→ Exercise details:
Nothing should be dropped or changed: copy every line of the listing.

***

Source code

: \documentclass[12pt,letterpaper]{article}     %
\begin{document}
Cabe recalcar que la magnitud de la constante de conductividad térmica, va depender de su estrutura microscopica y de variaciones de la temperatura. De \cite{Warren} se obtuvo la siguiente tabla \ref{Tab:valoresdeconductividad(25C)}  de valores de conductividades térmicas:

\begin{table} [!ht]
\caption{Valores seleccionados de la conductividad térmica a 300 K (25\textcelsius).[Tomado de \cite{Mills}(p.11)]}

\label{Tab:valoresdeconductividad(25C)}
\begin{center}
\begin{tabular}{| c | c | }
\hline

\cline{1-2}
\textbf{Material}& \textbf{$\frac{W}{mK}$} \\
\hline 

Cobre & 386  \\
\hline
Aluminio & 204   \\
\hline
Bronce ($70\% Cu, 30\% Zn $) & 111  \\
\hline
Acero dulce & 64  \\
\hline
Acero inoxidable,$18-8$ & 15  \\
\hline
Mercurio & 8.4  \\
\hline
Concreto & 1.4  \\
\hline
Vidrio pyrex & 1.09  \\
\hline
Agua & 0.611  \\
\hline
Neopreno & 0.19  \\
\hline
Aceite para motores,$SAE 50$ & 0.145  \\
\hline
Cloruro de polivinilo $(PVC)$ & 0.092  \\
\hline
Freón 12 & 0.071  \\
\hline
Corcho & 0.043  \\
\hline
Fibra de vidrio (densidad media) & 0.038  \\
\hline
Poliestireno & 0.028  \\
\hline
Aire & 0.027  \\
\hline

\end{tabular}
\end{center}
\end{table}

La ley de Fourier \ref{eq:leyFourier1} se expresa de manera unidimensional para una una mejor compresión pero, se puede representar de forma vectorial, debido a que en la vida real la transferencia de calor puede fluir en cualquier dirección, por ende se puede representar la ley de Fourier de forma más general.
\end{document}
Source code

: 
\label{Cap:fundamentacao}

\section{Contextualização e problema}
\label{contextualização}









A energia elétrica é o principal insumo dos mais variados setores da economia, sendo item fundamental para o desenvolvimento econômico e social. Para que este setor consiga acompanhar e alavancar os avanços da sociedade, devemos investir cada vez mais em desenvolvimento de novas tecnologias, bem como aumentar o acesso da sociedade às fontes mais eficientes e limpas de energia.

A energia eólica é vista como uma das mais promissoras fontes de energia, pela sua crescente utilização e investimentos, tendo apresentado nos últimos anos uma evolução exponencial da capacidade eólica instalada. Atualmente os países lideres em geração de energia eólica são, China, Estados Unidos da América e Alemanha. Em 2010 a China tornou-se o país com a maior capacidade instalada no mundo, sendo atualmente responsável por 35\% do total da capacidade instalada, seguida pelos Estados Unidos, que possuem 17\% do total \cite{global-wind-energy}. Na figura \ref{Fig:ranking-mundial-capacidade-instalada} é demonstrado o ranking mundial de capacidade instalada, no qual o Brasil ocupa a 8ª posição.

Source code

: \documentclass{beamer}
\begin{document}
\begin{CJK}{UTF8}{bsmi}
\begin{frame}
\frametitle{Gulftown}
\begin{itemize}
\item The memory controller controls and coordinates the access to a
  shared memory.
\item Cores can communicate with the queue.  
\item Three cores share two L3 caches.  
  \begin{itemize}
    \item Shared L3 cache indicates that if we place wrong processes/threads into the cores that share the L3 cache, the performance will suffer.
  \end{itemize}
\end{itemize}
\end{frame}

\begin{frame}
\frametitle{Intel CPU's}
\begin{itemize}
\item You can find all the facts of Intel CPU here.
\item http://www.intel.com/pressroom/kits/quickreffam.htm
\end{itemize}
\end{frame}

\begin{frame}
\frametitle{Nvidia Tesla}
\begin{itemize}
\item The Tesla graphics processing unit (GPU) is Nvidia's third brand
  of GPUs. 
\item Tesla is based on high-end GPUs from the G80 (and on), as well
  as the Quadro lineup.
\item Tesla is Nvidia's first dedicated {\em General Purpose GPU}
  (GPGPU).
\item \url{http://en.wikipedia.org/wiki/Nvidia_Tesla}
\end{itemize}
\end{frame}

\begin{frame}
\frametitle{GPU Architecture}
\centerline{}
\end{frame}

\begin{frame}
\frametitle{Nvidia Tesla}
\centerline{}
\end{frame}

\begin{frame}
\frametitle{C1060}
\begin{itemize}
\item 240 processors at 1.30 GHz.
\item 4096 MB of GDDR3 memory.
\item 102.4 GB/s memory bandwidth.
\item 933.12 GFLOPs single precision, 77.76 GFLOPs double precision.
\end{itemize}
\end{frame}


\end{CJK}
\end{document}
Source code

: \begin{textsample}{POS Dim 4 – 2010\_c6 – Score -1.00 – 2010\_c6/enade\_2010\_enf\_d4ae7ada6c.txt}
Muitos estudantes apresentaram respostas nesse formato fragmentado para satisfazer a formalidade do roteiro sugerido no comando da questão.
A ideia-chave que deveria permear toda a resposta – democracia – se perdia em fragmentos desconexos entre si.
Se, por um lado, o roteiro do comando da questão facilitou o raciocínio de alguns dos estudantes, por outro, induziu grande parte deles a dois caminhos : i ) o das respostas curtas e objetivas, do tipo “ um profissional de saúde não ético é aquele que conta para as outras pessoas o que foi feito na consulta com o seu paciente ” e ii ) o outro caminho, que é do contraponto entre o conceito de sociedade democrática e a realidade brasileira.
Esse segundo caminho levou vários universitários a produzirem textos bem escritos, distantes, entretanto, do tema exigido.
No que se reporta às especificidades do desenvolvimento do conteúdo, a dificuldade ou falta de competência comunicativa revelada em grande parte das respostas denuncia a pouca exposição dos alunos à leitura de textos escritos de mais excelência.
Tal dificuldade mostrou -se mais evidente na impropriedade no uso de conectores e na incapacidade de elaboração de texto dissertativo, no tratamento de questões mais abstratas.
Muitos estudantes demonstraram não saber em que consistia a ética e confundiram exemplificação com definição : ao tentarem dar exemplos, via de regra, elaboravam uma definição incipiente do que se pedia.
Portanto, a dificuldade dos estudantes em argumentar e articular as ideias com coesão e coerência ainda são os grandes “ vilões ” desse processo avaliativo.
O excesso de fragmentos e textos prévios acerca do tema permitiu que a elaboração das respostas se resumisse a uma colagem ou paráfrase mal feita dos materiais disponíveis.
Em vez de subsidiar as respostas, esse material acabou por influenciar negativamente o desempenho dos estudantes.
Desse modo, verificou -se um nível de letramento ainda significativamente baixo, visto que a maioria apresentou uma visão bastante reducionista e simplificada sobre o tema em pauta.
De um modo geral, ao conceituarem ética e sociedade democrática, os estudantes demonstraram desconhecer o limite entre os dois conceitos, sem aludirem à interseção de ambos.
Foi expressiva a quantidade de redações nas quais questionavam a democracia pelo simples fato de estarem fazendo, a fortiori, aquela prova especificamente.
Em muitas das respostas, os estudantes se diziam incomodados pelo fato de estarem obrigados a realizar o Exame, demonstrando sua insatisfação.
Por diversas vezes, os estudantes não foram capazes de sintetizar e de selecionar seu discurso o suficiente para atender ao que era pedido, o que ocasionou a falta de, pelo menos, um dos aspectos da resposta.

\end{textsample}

***

→ Task solution:
Source code

: \documentclass[12pt,letterpaper]{article}     %
\begin{document}
Cabe recalcar que la magnitud de la constante de conductividad térmica, va depender de su estrutura microscopica y de variaciones de la temperatura. De \cite{Warren} se obtuvo la siguiente tabla \ref{Tab:valoresdeconductividad(25C)}  de valores de conductividades térmicas:

\begin{table} [!ht]
\caption{Valores seleccionados de la conductividad térmica a 300 K (25\textcelsius).[Tomado de \cite{Mills}(p.11)]}

\label{Tab:valoresdeconductividad(25C)}
\begin{center}
\begin{tabular}{| c | c | }
\hline

\cline{1-2}
\textbf{Material}& \textbf{$\frac{W}{mK}$} \\
\hline 

Cobre & 386  \\
\hline
Aluminio & 204   \\
\hline
Bronce ($70\% Cu, 30\% Zn $) & 111  \\
\hline
Acero dulce & 64  \\
\hline
Acero inoxidable,$18-8$ & 15  \\
\hline
Mercurio & 8.4  \\
\hline
Concreto & 1.4  \\
\hline
Vidrio pyrex & 1.09  \\
\hline
Agua & 0.611  \\
\hline
Neopreno & 0.19  \\
\hline
Aceite para motores,$SAE 50$ & 0.145  \\
\hline
Cloruro de polivinilo $(PVC)$ & 0.092  \\
\hline
Freón 12 & 0.071  \\
\hline
Corcho & 0.043  \\
\hline
Fibra de vidrio (densidad media) & 0.038  \\
\hline
Poliestireno & 0.028  \\
\hline
Aire & 0.027  \\
\hline

\end{tabular}
\end{center}
\end{table}

La ley de Fourier \ref{eq:leyFourier1} se expresa de manera unidimensional para una una mejor compresión pero, se puede representar de forma vectorial, debido a que en la vida real la transferencia de calor puede fluir en cualquier dirección, por ende se puede representar la ley de Fourier de forma más general.
\end{document}
Source code

: 
\label{Cap:fundamentacao}

\section{Contextualização e problema}
\label{contextualização}









A energia elétrica é o principal insumo dos mais variados setores da economia, sendo item fundamental para o desenvolvimento econômico e social. Para que este setor consiga acompanhar e alavancar os avanços da sociedade, devemos investir cada vez mais em desenvolvimento de novas tecnologias, bem como aumentar o acesso da sociedade às fontes mais eficientes e limpas de energia.

A energia eólica é vista como uma das mais promissoras fontes de energia, pela sua crescente utilização e investimentos, tendo apresentado nos últimos anos uma evolução exponencial da capacidade eólica instalada. Atualmente os países lideres em geração de energia eólica são, China, Estados Unidos da América e Alemanha. Em 2010 a China tornou-se o país com a maior capacidade instalada no mundo, sendo atualmente responsável por 35\% do total da capacidade instalada, seguida pelos Estados Unidos, que possuem 17\% do total \cite{global-wind-energy}. Na figura \ref{Fig:ranking-mundial-capacidade-instalada} é demonstrado o ranking mundial de capacidade instalada, no qual o Brasil ocupa a 8ª posição.

Source code

: \documentclass{beamer}
\begin{document}
\begin{CJK}{UTF8}{bsmi}
\begin{frame}
\frametitle{Gulftown}
\begin{itemize}
\item The memory controller controls and coordinates the access to a
  shared memory.
\item Cores can communicate with the queue.  
\item Three cores share two L3 caches.  
  \begin{itemize}
    \item Shared L3 cache indicates that if we place wrong processes/threads into the cores that share the L3 cache, the performance will suffer.
  \end{itemize}
\end{itemize}
\end{frame}

\begin{frame}
\frametitle{Intel CPU's}
\begin{itemize}
\item You can find all the facts of Intel CPU here.
\item http://www.intel.com/pressroom/kits/quickreffam.htm
\end{itemize}
\end{frame}

\begin{frame}
\frametitle{Nvidia Tesla}
\begin{itemize}
\item The Tesla graphics processing unit (GPU) is Nvidia's third brand
  of GPUs. 
\item Tesla is based on high-end GPUs from the G80 (and on), as well
  as the Quadro lineup.
\item Tesla is Nvidia's first dedicated {\em General Purpose GPU}
  (GPGPU).
\item \url{http://en.wikipedia.org/wiki/Nvidia_Tesla}
\end{itemize}
\end{frame}

\begin{frame}
\frametitle{GPU Architecture}
\centerline{}
\end{frame}

\begin{frame}
\frametitle{Nvidia Tesla}
\centerline{}
\end{frame}

\begin{frame}
\frametitle{C1060}
\begin{itemize}
\item 240 processors at 1.30 GHz.
\item 4096 MB of GDDR3 memory.
\item 102.4 GB/s memory bandwidth.
\item 933.12 GFLOPs single precision, 77.76 GFLOPs double precision.
\end{itemize}
\end{frame}


\end{CJK}
\end{document}
Source code

: \begin{textsample}{POS Dim 4 – 2010\_c6 – Score -1.00 – 2010\_c6/enade\_2010\_enf\_d4ae7ada6c.txt}
Muitos estudantes apresentaram respostas nesse formato fragmentado para satisfazer a formalidade do roteiro sugerido no comando da questão.
A ideia-chave que deveria permear toda a resposta – democracia – se perdia em fragmentos desconexos entre si.
Se, por um lado, o roteiro do comando da questão facilitou o raciocínio de alguns dos estudantes, por outro, induziu grande parte deles a dois caminhos : i ) o das respostas curtas e objetivas, do tipo “ um profissional de saúde não ético é aquele que conta para as outras pessoas o que foi feito na consulta com o seu paciente ” e ii ) o outro caminho, que é do contraponto entre o conceito de sociedade democrática e a realidade brasileira.
Esse segundo caminho levou vários universitários a produzirem textos bem escritos, distantes, entretanto, do tema exigido.
No que se reporta às especificidades do desenvolvimento do conteúdo, a dificuldade ou falta de competência comunicativa revelada em grande parte das respostas denuncia a pouca exposição dos alunos à leitura de textos escritos de mais excelência.
Tal dificuldade mostrou -se mais evidente na impropriedade no uso de conectores e na incapacidade de elaboração de texto dissertativo, no tratamento de questões mais abstratas.
Muitos estudantes demonstraram não saber em que consistia a ética e confundiram exemplificação com definição : ao tentarem dar exemplos, via de regra, elaboravam uma definição incipiente do que se pedia.
Portanto, a dificuldade dos estudantes em argumentar e articular as ideias com coesão e coerência ainda são os grandes “ vilões ” desse processo avaliativo.
O excesso de fragmentos e textos prévios acerca do tema permitiu que a elaboração das respostas se resumisse a uma colagem ou paráfrase mal feita dos materiais disponíveis.
Em vez de subsidiar as respostas, esse material acabou por influenciar negativamente o desempenho dos estudantes.
Desse modo, verificou -se um nível de letramento ainda significativamente baixo, visto que a maioria apresentou uma visão bastante reducionista e simplificada sobre o tema em pauta.
De um modo geral, ao conceituarem ética e sociedade democrática, os estudantes demonstraram desconhecer o limite entre os dois conceitos, sem aludirem à interseção de ambos.
Foi expressiva a quantidade de redações nas quais questionavam a democracia pelo simples fato de estarem fazendo, a fortiori, aquela prova especificamente.
Em muitas das respostas, os estudantes se diziam incomodados pelo fato de estarem obrigados a realizar o Exame, demonstrando sua insatisfação.
Por diversas vezes, os estudantes não foram capazes de sintetizar e de selecionar seu discurso o suficiente para atender ao que era pedido, o que ocasionou a falta de, pelo menos, um dos aspectos da resposta.

\end{textsample}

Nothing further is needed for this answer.